In 2013, the Conrad N. Hilton Foundation initiated a five-year Youth Substance Use Prevention and Early Intervention Strategic Initiative to promote early detection and intervention for substance use among youth age 15-22. The initiative called for use of the screening, brief intervention, and referral to treatment (SBIRT) framework. The Foundation awarded $61 million to 75 projects conducting research, training, implementation, communications and policy-related activities.
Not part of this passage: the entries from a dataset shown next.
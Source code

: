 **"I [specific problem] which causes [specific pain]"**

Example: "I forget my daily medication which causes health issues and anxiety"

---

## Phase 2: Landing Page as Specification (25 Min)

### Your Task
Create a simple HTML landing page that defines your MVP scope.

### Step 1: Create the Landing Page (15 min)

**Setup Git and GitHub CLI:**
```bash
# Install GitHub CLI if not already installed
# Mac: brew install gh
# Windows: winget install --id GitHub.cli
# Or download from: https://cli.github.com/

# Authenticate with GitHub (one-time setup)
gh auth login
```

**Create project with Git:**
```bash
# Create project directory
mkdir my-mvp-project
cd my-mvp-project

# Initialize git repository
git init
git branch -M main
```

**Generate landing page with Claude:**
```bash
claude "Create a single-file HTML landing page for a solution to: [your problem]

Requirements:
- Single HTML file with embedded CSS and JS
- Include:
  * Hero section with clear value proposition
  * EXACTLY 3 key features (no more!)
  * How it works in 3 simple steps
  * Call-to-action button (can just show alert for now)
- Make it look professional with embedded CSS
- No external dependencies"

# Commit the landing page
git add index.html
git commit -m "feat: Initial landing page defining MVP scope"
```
To expand SBIRT services nationally, the Foundation selected grantees that could reach youth and/or influence youth-serving systems, such as primary care networks, health professional associations, policy experts, and nonprofit organizations.

The Approach

Abt Global has served as the monitoring, evaluation and learning (MEL) partner for the initiative since 2014. In this role, Abt works collaboratively with the Foundation, its grantees, and the broader community to:

  • Measure progress
  • Identify key areas of learning and develop recommendations
  • Collect data and advise on improvements needed to strengthen delivery systems and improve local evaluation capacity
  • Identify aspects of systems change needed to sustain implementation of prevention and intervention activities and support scalability

The Results

Over the past five years, evaluation findings indicate the Foundation’s investment has impacted young people, their families and youth-serving providers and systems by:

  • Training 34,541 healthcare and other multidisciplinary youth-serving providers on youth substance use and SBIRT
  • Increasing understanding about substance use as a health issue and the related risk and protective factors by distributing material to 911,230 providers and screening more than 73,000 youths at 802 sites
  • Identifying and engaging advocates to change policy to strengthen youth substance use prevention efforts
  • Implementing and evaluating SBIRT in key youth-serving settings, helping to build the evidence-base.